An important thing to keep in mind when deciding how much to commit initially to trading is that the amount you invest must be "risk capital." Risk capital is defined as money you can afford to lose without affecting your standard of living. It should also be money that you feel comfortable risking. Think of your trading account as an investment in a business. Many businesses fail. That's life. Make sure you won't be so afraid of losing money that it will affect your ability to make correct trading decisions.

The next part of your trading plan involves how you will make your actual buying and selling decisions. Under what conditions will you enter trades? When will you exit your trades? What markets will you trade?

There are four cardinal principles which should be part of every trading strategy.

They are:

1) Trade with the trend,

2) Cut losses short,

3) Let profits run,

4) Manage risk.

You should make sure your strategy includes each of these requirements for success.
 
#10
Traderji said:
The first element of any trading plan is the amount of capital you intend to invest. This is up to you, but you should understand that there is a direct relationship between the amount of capital you commit and your probability of success. The more you invest, the greater is the likelihood that you will make money.
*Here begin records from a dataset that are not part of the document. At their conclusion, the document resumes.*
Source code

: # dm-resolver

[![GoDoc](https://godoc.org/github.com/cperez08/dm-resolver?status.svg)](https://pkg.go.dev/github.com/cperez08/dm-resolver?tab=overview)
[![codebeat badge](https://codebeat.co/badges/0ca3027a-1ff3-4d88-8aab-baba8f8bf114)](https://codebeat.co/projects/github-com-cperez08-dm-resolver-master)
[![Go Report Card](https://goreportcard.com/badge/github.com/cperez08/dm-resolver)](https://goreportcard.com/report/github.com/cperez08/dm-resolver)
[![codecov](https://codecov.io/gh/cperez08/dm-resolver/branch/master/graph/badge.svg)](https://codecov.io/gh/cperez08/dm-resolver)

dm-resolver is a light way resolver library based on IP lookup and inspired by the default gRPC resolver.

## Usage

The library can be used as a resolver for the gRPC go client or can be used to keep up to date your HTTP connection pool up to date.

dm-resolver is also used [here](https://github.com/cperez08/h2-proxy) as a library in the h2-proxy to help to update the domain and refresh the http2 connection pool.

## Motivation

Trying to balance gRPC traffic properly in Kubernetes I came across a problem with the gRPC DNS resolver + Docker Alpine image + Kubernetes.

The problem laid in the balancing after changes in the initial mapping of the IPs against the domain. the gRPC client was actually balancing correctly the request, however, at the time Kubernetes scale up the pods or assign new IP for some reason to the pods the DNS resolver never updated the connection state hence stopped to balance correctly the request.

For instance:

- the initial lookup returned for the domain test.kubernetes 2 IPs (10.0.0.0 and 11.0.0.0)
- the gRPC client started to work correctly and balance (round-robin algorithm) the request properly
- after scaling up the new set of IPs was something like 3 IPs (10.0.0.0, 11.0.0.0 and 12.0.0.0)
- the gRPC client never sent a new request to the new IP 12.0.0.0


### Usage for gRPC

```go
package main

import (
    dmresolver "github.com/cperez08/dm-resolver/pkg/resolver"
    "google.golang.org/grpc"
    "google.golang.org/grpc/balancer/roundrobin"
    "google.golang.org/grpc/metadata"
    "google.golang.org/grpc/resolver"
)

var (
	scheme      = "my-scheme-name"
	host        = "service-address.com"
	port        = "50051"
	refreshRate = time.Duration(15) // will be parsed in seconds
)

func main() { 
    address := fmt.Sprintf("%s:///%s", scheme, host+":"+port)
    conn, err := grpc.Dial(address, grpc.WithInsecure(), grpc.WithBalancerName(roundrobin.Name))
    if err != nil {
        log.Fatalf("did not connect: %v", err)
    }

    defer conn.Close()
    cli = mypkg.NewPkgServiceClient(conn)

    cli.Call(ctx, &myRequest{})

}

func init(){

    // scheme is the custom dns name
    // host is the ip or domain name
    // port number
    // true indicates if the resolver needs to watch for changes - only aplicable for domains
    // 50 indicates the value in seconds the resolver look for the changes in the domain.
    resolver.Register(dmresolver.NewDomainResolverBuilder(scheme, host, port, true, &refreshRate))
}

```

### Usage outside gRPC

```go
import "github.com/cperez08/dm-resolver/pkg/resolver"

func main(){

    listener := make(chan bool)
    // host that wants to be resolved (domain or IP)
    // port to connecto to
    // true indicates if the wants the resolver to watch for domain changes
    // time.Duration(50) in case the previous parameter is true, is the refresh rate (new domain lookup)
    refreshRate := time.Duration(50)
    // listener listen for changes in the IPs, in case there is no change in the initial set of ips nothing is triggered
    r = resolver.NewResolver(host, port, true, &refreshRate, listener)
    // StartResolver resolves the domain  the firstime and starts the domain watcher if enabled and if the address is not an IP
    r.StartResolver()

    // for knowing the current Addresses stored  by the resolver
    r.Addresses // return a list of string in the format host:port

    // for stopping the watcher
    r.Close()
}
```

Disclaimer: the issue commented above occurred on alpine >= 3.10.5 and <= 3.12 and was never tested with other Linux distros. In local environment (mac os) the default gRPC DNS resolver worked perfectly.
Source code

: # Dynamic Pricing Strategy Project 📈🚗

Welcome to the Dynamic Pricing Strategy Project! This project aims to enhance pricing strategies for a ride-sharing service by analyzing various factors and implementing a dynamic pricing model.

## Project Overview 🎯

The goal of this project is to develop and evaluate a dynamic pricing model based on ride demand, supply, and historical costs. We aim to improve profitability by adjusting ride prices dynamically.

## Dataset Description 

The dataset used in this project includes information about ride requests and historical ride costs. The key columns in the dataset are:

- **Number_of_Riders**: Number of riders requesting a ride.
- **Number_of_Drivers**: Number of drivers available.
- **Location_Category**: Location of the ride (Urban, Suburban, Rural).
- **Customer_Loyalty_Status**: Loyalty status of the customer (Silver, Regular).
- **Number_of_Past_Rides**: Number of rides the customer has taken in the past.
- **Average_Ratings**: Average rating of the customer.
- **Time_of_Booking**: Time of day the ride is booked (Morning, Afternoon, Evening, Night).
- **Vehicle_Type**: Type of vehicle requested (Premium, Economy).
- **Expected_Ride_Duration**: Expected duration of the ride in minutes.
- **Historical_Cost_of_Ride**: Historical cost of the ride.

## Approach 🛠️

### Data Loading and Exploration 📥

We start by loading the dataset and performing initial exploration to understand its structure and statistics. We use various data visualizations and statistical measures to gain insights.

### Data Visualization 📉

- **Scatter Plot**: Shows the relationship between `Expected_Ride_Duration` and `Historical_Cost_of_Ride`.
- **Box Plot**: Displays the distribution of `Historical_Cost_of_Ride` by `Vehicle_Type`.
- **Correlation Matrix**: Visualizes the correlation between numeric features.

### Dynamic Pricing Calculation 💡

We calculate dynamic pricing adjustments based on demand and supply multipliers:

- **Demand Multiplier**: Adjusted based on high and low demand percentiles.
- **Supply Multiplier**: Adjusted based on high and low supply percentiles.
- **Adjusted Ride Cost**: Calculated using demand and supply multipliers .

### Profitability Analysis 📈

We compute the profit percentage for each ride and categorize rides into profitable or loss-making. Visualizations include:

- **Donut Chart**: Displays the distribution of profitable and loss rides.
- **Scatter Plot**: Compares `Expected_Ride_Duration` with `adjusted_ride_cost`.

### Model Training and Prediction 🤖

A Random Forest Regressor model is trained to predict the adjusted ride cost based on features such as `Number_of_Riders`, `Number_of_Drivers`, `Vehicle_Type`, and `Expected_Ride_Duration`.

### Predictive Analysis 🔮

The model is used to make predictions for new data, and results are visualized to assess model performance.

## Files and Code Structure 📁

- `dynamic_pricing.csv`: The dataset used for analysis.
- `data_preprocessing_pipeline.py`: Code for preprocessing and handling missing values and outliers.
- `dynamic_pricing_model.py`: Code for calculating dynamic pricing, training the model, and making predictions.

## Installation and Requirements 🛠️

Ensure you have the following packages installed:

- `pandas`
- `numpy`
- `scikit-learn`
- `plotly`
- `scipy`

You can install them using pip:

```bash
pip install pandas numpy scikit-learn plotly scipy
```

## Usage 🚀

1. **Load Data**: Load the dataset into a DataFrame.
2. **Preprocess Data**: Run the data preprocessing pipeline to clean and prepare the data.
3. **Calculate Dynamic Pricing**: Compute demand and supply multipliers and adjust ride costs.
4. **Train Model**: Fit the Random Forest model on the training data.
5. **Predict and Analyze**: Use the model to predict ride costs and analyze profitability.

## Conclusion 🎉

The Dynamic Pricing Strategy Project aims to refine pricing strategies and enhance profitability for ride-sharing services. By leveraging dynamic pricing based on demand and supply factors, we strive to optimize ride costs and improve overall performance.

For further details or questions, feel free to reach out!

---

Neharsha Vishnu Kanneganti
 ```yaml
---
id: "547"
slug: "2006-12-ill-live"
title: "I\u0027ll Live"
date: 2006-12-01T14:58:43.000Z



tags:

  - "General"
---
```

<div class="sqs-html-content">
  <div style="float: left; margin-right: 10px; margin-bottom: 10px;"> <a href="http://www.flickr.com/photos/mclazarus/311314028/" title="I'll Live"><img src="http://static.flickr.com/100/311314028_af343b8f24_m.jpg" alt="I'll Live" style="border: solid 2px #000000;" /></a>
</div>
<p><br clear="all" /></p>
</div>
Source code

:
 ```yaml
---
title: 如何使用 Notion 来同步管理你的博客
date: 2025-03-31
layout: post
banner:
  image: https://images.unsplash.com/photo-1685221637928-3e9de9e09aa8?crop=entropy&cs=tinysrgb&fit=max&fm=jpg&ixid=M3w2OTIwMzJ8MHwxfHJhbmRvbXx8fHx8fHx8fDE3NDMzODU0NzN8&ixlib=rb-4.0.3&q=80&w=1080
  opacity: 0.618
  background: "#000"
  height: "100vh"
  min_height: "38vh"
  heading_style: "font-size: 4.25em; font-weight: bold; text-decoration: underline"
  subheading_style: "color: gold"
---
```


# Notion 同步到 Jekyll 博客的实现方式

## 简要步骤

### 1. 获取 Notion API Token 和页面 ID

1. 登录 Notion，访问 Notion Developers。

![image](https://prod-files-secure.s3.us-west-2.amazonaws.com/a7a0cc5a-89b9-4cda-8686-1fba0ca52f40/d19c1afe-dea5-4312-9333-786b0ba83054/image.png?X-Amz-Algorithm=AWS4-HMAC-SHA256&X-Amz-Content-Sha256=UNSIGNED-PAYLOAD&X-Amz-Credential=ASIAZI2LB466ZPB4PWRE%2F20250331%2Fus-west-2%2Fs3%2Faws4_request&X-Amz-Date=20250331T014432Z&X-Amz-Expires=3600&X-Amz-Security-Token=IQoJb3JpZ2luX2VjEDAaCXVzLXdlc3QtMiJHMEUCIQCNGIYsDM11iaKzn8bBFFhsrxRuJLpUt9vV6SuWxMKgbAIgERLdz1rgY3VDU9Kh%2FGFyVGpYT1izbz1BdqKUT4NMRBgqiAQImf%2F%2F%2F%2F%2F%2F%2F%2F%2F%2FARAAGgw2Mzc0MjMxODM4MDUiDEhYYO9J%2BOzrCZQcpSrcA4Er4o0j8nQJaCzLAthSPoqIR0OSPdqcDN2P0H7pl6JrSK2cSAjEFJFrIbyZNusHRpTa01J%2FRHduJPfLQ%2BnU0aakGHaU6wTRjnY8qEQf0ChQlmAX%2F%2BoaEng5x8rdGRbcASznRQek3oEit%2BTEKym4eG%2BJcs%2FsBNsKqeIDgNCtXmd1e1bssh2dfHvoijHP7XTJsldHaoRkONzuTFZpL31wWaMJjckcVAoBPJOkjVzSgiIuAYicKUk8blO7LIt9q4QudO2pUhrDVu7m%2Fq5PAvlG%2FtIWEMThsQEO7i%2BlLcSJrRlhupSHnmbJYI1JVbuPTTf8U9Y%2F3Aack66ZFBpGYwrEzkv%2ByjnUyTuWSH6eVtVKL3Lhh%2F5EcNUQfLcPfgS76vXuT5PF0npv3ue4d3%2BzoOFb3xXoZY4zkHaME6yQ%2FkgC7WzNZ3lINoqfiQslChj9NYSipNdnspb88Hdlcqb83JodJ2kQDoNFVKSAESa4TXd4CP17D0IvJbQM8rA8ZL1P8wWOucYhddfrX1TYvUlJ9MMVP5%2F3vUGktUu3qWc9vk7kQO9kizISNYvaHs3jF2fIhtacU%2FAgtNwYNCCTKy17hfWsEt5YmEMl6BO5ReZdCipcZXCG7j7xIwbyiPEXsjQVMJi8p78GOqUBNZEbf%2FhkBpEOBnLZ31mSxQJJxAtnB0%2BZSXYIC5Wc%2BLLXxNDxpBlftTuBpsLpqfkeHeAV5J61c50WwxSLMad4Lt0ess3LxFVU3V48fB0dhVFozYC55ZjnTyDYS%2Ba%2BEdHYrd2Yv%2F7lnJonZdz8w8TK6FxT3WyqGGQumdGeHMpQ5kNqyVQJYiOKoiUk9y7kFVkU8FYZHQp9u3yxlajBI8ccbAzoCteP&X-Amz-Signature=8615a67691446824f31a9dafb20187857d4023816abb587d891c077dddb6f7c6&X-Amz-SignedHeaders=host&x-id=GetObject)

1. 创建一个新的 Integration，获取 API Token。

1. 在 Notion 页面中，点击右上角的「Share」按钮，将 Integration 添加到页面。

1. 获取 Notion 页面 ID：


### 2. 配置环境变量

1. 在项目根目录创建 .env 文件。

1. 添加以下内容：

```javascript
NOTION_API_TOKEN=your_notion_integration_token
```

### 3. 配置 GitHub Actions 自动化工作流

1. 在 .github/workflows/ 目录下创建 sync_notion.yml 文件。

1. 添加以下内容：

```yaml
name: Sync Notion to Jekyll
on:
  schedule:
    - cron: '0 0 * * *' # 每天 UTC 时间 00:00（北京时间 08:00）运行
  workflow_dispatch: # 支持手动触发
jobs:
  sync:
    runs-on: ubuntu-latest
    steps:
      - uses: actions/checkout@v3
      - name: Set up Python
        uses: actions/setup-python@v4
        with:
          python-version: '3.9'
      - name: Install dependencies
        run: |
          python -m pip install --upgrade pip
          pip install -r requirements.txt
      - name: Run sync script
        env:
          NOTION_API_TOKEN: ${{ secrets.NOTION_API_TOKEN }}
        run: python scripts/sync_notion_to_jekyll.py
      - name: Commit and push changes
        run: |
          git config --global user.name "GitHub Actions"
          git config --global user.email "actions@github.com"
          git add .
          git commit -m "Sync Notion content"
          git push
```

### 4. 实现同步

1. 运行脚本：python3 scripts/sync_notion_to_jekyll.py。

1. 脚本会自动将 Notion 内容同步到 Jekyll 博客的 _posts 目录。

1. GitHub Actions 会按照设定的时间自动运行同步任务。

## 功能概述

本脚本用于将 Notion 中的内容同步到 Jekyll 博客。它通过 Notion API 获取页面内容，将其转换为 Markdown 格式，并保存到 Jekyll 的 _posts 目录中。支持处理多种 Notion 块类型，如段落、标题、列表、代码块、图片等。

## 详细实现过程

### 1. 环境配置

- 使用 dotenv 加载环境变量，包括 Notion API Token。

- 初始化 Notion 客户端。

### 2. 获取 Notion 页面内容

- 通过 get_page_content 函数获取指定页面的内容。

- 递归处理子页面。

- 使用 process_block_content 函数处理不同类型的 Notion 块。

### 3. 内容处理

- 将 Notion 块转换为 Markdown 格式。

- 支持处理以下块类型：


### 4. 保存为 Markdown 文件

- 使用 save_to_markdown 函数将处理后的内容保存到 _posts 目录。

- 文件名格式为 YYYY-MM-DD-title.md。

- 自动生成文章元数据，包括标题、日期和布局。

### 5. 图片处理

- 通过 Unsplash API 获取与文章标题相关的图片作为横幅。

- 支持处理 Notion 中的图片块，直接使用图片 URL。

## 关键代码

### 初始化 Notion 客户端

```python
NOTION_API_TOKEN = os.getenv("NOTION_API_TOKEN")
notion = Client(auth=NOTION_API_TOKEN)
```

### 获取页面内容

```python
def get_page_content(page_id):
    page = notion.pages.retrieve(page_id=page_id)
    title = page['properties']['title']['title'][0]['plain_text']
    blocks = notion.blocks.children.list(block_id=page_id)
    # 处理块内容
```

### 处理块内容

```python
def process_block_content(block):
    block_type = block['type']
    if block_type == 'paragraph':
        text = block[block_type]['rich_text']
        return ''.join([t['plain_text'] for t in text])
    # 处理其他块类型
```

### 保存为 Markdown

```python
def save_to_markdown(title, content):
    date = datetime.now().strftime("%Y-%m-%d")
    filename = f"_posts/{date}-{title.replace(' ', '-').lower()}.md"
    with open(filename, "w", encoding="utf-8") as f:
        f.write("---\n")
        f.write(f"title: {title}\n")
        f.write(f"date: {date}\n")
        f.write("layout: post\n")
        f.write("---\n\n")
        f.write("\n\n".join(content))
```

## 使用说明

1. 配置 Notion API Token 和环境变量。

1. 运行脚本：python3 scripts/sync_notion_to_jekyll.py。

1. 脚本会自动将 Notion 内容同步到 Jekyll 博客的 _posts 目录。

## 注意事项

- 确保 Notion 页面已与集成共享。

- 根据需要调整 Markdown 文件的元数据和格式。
An important thing to keep in mind when deciding how much to commit initially to trading is that the amount you invest must be "risk capital." Risk capital is defined as money you can afford to lose without affecting your standard of living. It should also be money that you feel comfortable risking. Think of your trading account as an investment in a business. Many businesses fail. That's life. Make sure you won't be so afraid of losing money that it will affect your ability to make correct trading decisions.

The next part of your trading plan involves how you will make your actual buying and selling decisions. Under what conditions will you enter trades? When will you exit your trades? What markets will you trade?

There are four cardinal principles which should be part of every trading strategy.

They are:

1) Trade with the trend,

2) Cut losses short,

3) Let profits run,

4) Manage risk.

You should make sure your strategy includes each of these requirements for success.
How much you are correct traderji. One of the best posts in this forum for anybody venturing into trading. You have summed it very well here. I wish I had a forum like this when I ventured into trading a few years ago, I would have saved a lot of money and heartburn! Anyway sometimes we all learn from our experience and thanks to tradersedgeindia.com I am wiser and richer today.

Also I just renewed my subscription with tradersedgeindia.com and got a very good deal for a yearly renewal (special offer on their 5th anniversary). Just thought that would let you all know if you are renewing your subscription for a year. This is not available on their website so you may have to contact them directly.